Sins of the Three Pashas


Edward Luttwak's reviews Ronald Grigor Suny's 'They Can Live in the Desert but Nowhere Else’: A History of the Armenian Genocide, in the LRB:

Turkey is a country small in neither size nor population, yet its rulers have the privilege of being ignored most of the time, no doubt because its language is remarkably little known, considering that for all its Arabic and Persian accretions it’s a most useful entry to the Oghuz Turkic tongues spoken from Moldova to China. This privilege was in evidence when Pope Francis chose in April to define the Armenian deportations, kidnappings, rapes and massacres that started in 1915 as a genocide. The Turkish government prefers fine terminological distinctions: what the pope, every Armenian and a great many others call a genocide should more properly be described as a First World War event involving mass killings (one of many such, down to the present day) and deportations (a wartime necessity given Armenian complicity in Russia’s invasion of North-east Anatolia); but in any case it was an unfortunate event that happened a long time ago, and an exception in Turkey’s fine tradition of tolerance. Prime Minister Ahmet Davutoğlu went on the offensive in the Washington Post: ‘I am addressing the pope: those who escaped from the Catholic inquisition in Spain [Sephardic Jews] found peace in our just order in Istanbul and İzmir. We are ready to discuss historical issues, but we will not let people insult our nation through history.’
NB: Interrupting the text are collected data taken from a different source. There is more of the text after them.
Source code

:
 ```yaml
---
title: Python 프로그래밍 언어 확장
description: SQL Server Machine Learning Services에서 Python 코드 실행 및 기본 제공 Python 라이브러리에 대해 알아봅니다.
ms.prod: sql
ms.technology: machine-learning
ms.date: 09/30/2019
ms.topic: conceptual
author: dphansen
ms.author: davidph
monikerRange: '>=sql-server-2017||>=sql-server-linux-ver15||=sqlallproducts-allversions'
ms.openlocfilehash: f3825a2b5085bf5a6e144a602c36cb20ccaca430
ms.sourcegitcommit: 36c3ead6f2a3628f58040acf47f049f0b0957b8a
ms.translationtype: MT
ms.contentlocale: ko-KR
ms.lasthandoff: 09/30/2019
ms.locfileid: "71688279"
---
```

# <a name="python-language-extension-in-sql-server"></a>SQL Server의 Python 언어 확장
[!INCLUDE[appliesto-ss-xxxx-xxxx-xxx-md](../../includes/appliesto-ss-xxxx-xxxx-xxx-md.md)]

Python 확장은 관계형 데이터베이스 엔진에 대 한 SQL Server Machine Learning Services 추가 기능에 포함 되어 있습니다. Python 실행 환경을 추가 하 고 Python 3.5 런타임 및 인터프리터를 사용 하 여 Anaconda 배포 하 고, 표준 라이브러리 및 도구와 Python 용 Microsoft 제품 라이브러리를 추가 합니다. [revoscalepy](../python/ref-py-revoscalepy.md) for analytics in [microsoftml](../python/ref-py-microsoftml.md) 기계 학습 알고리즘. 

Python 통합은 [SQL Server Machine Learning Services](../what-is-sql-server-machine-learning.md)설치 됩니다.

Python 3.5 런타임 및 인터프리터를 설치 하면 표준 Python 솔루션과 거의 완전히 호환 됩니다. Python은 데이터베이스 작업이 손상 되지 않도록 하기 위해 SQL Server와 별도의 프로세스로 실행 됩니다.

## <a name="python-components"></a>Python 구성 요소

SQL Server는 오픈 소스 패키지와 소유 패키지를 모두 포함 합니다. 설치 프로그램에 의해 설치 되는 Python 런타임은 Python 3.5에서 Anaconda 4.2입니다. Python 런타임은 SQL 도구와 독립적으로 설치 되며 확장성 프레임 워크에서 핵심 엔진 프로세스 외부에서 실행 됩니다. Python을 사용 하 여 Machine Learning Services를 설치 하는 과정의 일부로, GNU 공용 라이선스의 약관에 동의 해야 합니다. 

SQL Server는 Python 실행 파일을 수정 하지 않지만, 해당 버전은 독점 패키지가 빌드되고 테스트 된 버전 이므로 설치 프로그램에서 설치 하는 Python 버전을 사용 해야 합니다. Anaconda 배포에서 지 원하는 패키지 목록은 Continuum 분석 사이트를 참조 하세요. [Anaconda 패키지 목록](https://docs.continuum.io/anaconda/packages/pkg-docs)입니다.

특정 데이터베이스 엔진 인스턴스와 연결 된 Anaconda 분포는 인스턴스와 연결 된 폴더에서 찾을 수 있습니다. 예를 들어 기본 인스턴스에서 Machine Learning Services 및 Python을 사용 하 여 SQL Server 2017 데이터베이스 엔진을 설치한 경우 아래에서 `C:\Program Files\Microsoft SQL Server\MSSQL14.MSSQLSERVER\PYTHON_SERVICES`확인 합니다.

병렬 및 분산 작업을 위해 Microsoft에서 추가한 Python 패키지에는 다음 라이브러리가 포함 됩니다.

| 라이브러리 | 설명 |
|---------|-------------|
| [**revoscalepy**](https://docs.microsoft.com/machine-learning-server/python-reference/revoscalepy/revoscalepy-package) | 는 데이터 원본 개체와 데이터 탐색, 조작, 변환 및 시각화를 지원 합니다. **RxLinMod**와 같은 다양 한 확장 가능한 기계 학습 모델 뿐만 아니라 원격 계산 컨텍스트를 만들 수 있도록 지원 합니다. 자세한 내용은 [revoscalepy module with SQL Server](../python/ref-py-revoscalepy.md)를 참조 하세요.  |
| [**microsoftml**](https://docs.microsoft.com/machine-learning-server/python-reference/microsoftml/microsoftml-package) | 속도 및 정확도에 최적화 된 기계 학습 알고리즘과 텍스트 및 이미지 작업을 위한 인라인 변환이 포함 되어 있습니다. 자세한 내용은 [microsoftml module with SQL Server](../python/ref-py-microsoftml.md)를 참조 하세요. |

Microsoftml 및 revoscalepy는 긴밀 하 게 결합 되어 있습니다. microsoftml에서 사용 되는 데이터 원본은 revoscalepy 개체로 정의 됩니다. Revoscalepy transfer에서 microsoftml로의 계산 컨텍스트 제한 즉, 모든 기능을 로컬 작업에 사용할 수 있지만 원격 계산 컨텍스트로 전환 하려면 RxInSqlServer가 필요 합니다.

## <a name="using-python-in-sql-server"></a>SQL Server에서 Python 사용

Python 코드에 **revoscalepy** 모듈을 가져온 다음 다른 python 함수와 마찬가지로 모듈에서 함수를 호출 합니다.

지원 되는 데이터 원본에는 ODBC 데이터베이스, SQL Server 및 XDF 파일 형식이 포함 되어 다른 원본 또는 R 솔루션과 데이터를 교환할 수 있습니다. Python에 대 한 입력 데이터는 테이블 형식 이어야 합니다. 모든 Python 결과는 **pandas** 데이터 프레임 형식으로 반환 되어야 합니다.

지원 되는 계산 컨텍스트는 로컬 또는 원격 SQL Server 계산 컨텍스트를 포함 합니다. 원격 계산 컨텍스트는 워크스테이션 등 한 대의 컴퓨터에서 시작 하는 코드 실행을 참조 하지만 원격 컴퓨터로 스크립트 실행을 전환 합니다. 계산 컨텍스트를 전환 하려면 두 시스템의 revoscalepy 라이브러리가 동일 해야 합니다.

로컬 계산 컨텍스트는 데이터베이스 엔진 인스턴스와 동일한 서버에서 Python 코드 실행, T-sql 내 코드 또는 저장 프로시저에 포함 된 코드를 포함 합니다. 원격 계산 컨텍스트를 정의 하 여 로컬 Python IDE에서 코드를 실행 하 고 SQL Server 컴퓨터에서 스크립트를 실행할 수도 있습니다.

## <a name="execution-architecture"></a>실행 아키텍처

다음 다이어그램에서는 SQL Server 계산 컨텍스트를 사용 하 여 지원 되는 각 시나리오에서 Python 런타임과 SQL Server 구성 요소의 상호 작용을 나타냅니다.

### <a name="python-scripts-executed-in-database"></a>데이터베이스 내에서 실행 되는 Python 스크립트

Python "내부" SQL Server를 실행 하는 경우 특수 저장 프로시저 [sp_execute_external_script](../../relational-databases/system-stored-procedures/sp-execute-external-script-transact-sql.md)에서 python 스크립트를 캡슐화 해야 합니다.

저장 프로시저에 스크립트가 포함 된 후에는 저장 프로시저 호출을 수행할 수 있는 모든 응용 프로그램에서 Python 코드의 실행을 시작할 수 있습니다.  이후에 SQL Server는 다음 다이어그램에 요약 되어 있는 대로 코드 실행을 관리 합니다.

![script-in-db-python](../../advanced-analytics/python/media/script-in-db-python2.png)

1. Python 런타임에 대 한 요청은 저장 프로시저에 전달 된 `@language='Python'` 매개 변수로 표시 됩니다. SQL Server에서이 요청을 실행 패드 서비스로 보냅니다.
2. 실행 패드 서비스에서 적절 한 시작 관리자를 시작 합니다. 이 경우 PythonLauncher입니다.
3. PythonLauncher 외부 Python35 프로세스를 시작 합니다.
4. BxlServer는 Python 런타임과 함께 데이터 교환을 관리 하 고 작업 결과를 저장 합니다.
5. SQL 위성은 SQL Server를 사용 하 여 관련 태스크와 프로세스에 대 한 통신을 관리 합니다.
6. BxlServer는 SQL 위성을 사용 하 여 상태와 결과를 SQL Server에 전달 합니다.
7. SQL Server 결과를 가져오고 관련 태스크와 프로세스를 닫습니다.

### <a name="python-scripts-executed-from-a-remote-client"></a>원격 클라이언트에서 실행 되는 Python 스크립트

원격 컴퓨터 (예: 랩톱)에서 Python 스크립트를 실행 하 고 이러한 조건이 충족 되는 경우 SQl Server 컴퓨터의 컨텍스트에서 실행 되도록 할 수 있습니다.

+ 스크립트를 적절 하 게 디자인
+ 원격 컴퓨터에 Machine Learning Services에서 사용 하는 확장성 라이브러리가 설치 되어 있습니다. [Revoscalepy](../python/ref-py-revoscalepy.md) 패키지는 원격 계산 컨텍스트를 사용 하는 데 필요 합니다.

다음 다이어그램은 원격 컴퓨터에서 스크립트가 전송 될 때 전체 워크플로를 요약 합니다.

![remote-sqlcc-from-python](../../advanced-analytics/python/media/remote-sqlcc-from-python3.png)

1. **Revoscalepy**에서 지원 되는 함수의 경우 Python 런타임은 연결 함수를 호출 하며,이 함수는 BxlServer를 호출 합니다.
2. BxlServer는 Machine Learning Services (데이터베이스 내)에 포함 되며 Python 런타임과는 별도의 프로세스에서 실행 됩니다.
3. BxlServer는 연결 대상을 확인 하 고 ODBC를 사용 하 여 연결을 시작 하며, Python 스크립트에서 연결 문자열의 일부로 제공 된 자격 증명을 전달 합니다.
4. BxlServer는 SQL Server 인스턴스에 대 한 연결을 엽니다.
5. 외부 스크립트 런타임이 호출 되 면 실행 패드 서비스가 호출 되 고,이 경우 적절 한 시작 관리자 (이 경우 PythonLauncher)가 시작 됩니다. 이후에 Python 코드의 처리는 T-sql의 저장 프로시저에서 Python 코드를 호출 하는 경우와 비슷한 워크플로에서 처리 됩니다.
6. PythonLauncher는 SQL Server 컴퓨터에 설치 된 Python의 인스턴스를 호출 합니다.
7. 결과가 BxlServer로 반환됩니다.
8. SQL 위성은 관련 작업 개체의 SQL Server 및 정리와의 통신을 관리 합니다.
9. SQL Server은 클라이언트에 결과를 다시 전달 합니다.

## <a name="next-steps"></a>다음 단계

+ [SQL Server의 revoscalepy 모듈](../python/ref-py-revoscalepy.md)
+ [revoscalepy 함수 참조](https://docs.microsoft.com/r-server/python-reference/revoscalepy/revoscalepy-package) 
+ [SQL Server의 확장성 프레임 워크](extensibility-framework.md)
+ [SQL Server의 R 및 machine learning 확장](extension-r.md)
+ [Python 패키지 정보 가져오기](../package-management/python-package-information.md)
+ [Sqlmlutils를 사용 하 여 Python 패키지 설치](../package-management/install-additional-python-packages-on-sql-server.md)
To pause on the effrontery of citing benevolence to 15th-century Jews at a time when his party and its leader, President Recep Tayyip Erdoğan, continually denigrate today’s Jews (he blames ‘the Saturday People’ for Turkey’s high interest rates, and explains modern history as the product of the Üst Akil, the global conspiracy of you-know-who) would be to miss the point entirely: the persecution of the Armenians didn’t start in 1915, and wasn’t a First World War event as per the official Turkish line – there had been massacres of Armenians before then, notably in 1894-96, leaving some fifty thousand orphans. And, more important, the persecution didn’t end with the First World War, but continues to this day. Its current form, aside from occasional non-state violence such as the 2007 murder of Hrant Dink, founding editor of the bilingual magazine Agos (dedicated to reconciliation), is Turkey’s artfully drafted legislation on non-profit trusts and foundations. The lack of a good law on foundations wasn’t one of the Ottoman Empire’s shortcomings; its simple and efficacious Vakf law long persisted unchanged in the successor states including decidedly non-Muslim Greece and Israel (Agudat Ottomani). But the new Turkish state needed something more modern – the text after all was in an Ottoman Turkish that was both Persianised and written in Arabic script – and laws were duly enacted. One such law of 1967 (number 743, or 4721 in the current code), which amended Article 101 of the Turkish civil code, defines foundations in the usual way: charity groups that have the status of a legal entity formed by real persons or legal entities dedicating their private property and rights for public use etc. But then it adds: ‘Formation of a foundation contrary to the characteristics of the republic defined by the constitution, constitutional rules, laws, ethics, national integrity and national interest, or with the aim of supporting a distinctive race or community, is restricted’ [emphasis added] – which actually means that it is forbidden, because there are no provisions for exceptions.

More here.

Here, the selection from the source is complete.